In general, the analyzer tends to overestimate SIMT efficiency when *O3* optimizations are applied, given that the compiler employs more aggressive optimization strategies to enhance performance. Techniques such as loop unrolling and jump table implementation for switch statements play a role in minimizing code divergence.

An interesting observation we found when comparing the PTX generated by *nvcc* and the x86 assembly code generated

by *gcc*. Surprisingly, *gcc* applies more aggressive optimizations than *nvcc*, even when both compilers are invoked with the highest optimization option. *gcc* targets x86 CPUs, which have a rich instruction set and various optimization opportunities. For example, *gcc* can utilize SSE and AVX instructions for vectorization and parallel processing, optimizing performance for x86 architectures.

We calculated the standard deviation (std) of errors across the different optimization levels for all 11 applications to assess the variability in performance outcomes. The calculated std value is approximately 6%, reflecting the range of errors observed among the tested optimization levels. Additionally, the average error across these samples is approximately 4%. Notably, 30 out of these 44 samples, or approximately 83%, exhibit errors that fall within one standard deviation from the mean. This statistical measure provides insights into the consistency and predictability of error outcomes relative to the mean performance across the optimization spectrum.

**Memory Accesses Correlation:** In Figure 5b, we present a comparison of the total number of 32-byte memory transactions for each workload detailed in Table I. This figure illustrates the relationship between the load/store accesses estimated by ThreadFuser and the actual data collected during the execution of the workloads on the Nvidia H100 GPU. The analysis focuses on the overall number of **global** transactions issued per load/store on the GPU and the number of accesses per each x86 instruction generating memory accesses to the heap segment (as discussed in section III). Both the X and Y axes of the graph utilize a base-10 logarithmic scale.

Remarkably, ThreadFuser exhibits a robust correlation with hardware data for memory transactions, akin to the efficiency study. Specifically, the correlation factors are 0.99, 0.98, 0.98, and 0.96 for *O0*, *O1*, *O2*, and *O3*, respectively. Among these optimization options, *O1* boasts the lowest mean absolute error (MAE) of 17%. Similar to SIMT efficiency analysis, the study of memory transactions reveals that 85% of the applications exhibit transaction rates within one standard deviation of the mean rate, approximately 34%.

Upon analyzing the assembly code generated by the *gcc* compiler across different optimization levels, significant variations in memory accesses were observed. Specifically, *O0* exhibited a tendency to include a load or store instruction for each global variable access, whereas *O2* and *O3* applied more aggressive optimizations to minimize memory transactions.
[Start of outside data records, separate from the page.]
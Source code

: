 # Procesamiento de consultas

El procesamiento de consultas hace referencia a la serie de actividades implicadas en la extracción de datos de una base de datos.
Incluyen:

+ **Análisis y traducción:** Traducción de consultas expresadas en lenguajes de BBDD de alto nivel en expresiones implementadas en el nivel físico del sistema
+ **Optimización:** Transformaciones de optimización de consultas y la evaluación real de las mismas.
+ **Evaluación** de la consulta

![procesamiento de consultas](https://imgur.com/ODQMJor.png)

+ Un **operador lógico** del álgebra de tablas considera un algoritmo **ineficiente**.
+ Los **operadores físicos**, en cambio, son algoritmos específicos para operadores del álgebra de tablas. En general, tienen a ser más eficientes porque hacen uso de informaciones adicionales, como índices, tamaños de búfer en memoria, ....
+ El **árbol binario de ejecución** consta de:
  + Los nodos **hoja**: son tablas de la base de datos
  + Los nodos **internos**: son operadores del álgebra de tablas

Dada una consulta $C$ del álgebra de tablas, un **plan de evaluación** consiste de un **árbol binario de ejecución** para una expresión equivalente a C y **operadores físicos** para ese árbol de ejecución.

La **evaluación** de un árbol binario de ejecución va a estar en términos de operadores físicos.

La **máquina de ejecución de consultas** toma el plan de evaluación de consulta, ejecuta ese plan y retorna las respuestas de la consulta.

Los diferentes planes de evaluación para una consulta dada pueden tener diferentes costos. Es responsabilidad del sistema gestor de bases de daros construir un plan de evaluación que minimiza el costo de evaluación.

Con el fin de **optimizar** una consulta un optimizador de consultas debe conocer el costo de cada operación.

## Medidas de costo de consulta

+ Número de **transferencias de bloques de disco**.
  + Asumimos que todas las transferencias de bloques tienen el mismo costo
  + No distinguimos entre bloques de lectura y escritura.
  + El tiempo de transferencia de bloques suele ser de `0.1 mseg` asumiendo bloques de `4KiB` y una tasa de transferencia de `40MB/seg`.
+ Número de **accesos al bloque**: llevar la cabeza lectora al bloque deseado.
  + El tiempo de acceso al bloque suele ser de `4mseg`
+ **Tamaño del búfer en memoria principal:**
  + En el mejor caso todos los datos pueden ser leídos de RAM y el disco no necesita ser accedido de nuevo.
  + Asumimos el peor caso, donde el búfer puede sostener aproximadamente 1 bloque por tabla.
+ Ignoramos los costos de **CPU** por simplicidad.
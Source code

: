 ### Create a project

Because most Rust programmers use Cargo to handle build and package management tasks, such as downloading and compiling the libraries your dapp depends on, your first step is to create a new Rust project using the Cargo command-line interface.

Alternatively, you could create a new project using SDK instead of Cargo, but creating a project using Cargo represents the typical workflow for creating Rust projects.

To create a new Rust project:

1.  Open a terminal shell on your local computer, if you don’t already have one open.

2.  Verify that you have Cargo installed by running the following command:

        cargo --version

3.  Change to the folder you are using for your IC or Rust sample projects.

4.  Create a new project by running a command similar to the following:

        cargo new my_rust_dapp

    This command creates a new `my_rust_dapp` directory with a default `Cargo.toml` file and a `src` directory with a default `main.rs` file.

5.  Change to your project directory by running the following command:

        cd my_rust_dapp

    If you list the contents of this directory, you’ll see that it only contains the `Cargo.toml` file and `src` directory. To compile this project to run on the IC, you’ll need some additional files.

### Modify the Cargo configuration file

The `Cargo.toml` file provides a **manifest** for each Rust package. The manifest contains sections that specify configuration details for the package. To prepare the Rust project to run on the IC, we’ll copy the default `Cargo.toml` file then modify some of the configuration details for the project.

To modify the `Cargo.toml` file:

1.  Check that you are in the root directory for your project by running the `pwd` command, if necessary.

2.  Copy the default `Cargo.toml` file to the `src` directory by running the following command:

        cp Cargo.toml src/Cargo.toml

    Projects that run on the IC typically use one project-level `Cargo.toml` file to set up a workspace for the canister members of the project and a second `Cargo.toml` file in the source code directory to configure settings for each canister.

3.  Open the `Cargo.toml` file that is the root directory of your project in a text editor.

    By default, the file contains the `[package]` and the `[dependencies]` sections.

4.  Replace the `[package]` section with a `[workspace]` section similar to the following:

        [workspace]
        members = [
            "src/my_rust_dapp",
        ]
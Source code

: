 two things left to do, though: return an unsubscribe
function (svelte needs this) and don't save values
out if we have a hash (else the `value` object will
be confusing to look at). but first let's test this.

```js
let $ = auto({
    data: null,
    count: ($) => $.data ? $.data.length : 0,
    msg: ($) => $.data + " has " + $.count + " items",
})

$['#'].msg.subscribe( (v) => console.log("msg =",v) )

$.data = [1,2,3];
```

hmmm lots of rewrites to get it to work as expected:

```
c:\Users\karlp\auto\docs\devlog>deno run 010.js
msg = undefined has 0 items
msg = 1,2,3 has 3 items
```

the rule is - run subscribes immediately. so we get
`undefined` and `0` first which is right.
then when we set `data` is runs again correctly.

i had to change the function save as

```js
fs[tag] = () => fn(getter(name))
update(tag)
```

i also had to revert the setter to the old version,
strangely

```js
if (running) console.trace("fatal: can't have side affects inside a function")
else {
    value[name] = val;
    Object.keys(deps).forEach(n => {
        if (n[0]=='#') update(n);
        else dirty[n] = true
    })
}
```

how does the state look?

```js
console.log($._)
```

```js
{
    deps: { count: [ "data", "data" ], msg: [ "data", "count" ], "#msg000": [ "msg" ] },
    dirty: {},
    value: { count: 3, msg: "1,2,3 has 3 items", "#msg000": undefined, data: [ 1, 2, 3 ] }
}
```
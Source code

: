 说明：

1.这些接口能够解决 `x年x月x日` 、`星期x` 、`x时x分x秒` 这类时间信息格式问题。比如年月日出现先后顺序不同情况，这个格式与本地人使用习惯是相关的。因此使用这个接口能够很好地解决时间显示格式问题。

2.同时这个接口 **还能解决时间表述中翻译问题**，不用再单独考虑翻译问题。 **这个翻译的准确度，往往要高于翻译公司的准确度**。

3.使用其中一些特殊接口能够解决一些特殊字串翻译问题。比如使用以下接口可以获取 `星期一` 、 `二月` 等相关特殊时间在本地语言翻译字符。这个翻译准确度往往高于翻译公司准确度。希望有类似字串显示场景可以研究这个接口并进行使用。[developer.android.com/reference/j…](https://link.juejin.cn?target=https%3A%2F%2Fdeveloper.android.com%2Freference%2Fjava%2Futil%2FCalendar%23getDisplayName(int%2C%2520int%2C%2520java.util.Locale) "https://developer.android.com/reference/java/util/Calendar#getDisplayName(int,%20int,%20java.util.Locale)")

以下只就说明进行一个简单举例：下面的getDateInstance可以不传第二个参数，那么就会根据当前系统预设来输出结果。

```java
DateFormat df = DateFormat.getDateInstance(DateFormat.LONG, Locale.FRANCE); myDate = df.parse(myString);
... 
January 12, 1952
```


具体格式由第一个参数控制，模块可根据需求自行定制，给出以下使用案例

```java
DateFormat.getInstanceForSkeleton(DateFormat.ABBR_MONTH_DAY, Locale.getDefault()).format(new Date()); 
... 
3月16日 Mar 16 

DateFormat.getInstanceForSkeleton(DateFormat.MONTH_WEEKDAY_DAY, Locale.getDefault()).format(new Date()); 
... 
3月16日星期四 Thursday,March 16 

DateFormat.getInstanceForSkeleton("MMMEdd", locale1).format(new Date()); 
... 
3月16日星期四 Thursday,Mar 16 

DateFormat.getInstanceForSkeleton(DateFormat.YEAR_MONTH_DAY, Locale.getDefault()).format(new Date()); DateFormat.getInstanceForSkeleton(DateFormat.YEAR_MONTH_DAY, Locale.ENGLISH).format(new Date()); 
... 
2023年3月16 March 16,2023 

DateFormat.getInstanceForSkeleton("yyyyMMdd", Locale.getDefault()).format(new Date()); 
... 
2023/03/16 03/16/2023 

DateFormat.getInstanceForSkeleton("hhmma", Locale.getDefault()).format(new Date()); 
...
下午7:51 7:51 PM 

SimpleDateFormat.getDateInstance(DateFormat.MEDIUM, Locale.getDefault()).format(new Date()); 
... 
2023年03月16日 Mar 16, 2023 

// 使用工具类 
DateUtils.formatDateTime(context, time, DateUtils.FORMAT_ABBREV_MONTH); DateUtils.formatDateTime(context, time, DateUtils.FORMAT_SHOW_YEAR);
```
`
These optimizations leverage the differing number of architectural registers provided by SIMT and x86 ISAs as well as the significant differences in compiler toolchains, influencing the accuracy of memory transaction estimates in ThreadFuser.

Taking the example of VectorAdd, the use of *O2* and *O3* resulted in storing the cumulative sum value in the register file, reducing the number of issued transactions. *O1*, with a moderate level of optimization, found a middle ground, positioning itself between the extremes and achieving the lowest Mean Absolute Error (MAE) of 17% among the four levels of optimization.



Fig. 6: Projected Speedup of the studied MIMD CPU workload using GPU simulator(Speedup Normalized to Multi-threaded CPU execution on actual CPU).

## V. ThreadFuser USE CASES

This section unveils use cases of ThreadFuser for both developers and architects, illustrating the practical value and versatility of the ThreadFuser framework. In the first use case, covered in Section V-A, we explore a practical application of the ThreadFuser framework for developers. This section demonstrates the analyzer’s ability to swiftly estimate SIMT efficiency with minimal time overhead and to project speedup when utilized with a warp-based simulator. We present a case study in which we identify the sources of SIMT inefficiency bottlenecking a particular workload. Importantly, this is achieved without the necessity of undergoing the porting effort. In Section V-B, we demonstrate the framework’s utility for architects in guiding the design of future SIMT hardware. We emphasize the importance of designing future SIMT hardware to handle a broader range of general-purpose workloads. The section offers a detailed study of the impact of synchronization primitives on SIMT efficiency, explores the relationship between SIMT width and efficiency, and discusses the design considerations for compilers and underlying memory systems to exploit the efficiency of SIMT hardware.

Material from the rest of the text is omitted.